Une Histoire de l'énergie. Les servitudes de la puissance (Jean-Claude Debeir, Jean-Paul Deléage, Daniel Hémery, 2013 )
Centre de recherches historiques, École des Hautes Études en Sciences Sociales, France
Jean-Claude Debeir, Jean-Paul Deléage, Daniel Hémery, Une Histoire de l'énergie. Les servitudes de la puissance (Paris : Flammarion, 2013 )
Une Histoire de l'énergie. Les servitudes de la puissance is a long-term analysis of the energy systems that have shaped our societies since pre-historic times.
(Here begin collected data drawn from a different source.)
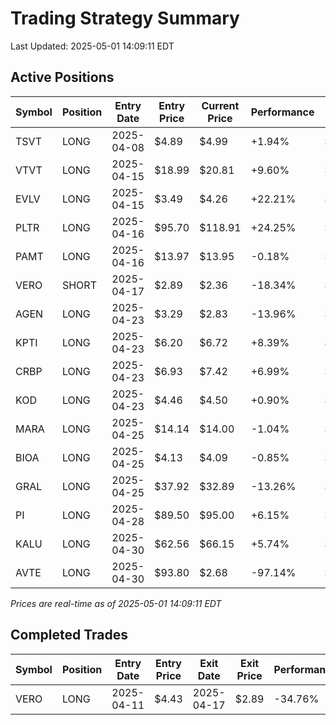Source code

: # Trading Strategy Summary

Last Updated: 2025-05-01 14:09:11 EDT

## Active Positions

| Symbol | Position | Entry Date | Entry Price | Current Price | Performance | P/L per Share |
|--------|----------|------------|-------------|---------------|-------------|--------------|
| TSVT | LONG | 2025-04-08 | $4.89 | $4.99 | +1.94% | $+0.10 |
| VTVT | LONG | 2025-04-15 | $18.99 | $20.81 | +9.60% | $+1.82 |
| EVLV | LONG | 2025-04-15 | $3.49 | $4.26 | +22.21% | $+0.77 |
| PLTR | LONG | 2025-04-16 | $95.70 | $118.91 | +24.25% | $+23.21 |
| PAMT | LONG | 2025-04-16 | $13.97 | $13.95 | -0.18% | $-0.03 |
| VERO | SHORT | 2025-04-17 | $2.89 | $2.36 | -18.34% | $-0.53 |
| AGEN | LONG | 2025-04-23 | $3.29 | $2.83 | -13.96% | $-0.46 |
| KPTI | LONG | 2025-04-23 | $6.20 | $6.72 | +8.39% | $+0.52 |
| CRBP | LONG | 2025-04-23 | $6.93 | $7.42 | +6.99% | $+0.49 |
| KOD | LONG | 2025-04-23 | $4.46 | $4.50 | +0.90% | $+0.04 |
| MARA | LONG | 2025-04-25 | $14.14 | $14.00 | -1.04% | $-0.15 |
| BIOA | LONG | 2025-04-25 | $4.13 | $4.09 | -0.85% | $-0.04 |
| GRAL | LONG | 2025-04-25 | $37.92 | $32.89 | -13.26% | $-5.03 |
| PI | LONG | 2025-04-28 | $89.50 | $95.00 | +6.15% | $+5.50 |
| KALU | LONG | 2025-04-30 | $62.56 | $66.15 | +5.74% | $+3.59 |
| AVTE | LONG | 2025-04-30 | $93.80 | $2.68 | -97.14% | $-91.12 |

*Prices are real-time as of 2025-05-01 14:09:11 EDT*

## Completed Trades

| Symbol | Position | Entry Date | Entry Price | Exit Date | Exit Price | Performance |
|--------|----------|------------|-------------|-----------|------------|-------------|
| VERO | LONG | 2025-04-11 | $4.43 | 2025-04-17 | $2.89 | -34.76% |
This cognitive map depicts the continuities and transitions of the relationship between man and nature till our modern society and its democratic challenges.
This cognitive map of Une Histoire de l'énergie. Les servitudes de la puissance written by Jean-Claude Debeir, Jean-Paul Deléage and Daniel Hémery, attempts to reconstruct the two main perspectives developed by the authors, which constitute the major contributions of this book. The first perspective is conceptual: it constructs the analytic notion of “energy systems”. The second perspective is a longue durée approach that enables to think about the society we are building. A cognitive map, that is a visual representation of a thought pattern, reproduce the authors’ argument in its entirety and complexity, and invites a synthetic and in-depth analysis. In the center of the book and the map is the notion of “energy system” surrounded by his historical translations: the preindustrial systems on the right and industrial systems on the left, in chronological order from bottom to top. The different branches of the systems (orange: human labor and animal traction, blue: hydraulic and wind resource, green: biomass, grey: fossil energy, yellow: electricity, purple and brown: social and technic considerations) bring out the different energy sources within each system and point out the rupture or continuity in their exploitation by the different social models.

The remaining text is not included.